Requirement =>
Retype, word for word, each line between the lines holding "- Javascript (Node)" and "- Contributed to", inclusive, and leave the rest of the data alone.

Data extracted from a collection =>
* * *

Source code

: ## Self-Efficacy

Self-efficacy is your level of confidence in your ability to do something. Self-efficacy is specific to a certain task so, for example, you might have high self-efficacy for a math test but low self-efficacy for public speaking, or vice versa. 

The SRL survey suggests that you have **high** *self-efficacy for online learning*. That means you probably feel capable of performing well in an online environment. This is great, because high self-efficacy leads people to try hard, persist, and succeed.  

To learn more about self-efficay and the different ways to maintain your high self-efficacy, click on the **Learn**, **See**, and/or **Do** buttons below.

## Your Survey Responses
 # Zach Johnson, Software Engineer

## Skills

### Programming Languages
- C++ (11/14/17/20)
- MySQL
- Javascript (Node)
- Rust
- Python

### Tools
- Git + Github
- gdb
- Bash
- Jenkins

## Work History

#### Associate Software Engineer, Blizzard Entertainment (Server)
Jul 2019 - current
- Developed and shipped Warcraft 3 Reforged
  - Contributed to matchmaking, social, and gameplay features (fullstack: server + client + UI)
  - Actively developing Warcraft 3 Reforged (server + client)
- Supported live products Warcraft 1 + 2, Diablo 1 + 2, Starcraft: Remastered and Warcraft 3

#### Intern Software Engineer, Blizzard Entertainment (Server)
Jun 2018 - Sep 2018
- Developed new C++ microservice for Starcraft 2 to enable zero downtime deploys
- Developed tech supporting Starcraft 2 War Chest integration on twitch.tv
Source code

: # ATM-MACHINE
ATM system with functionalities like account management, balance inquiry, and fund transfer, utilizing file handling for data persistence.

* * *

Exercise response =>
- Javascript (Node)
- Rust
- Python

### Tools
- Git + Github
- gdb
- Bash
- Jenkins

## Work History

#### Associate Software Engineer, Blizzard Entertainment (Server)
Jul 2019 - current
- Developed and shipped Warcraft 3 Reforged
  - Contributed to matchmaking, social, and gameplay features (fullstack: server + client + UI)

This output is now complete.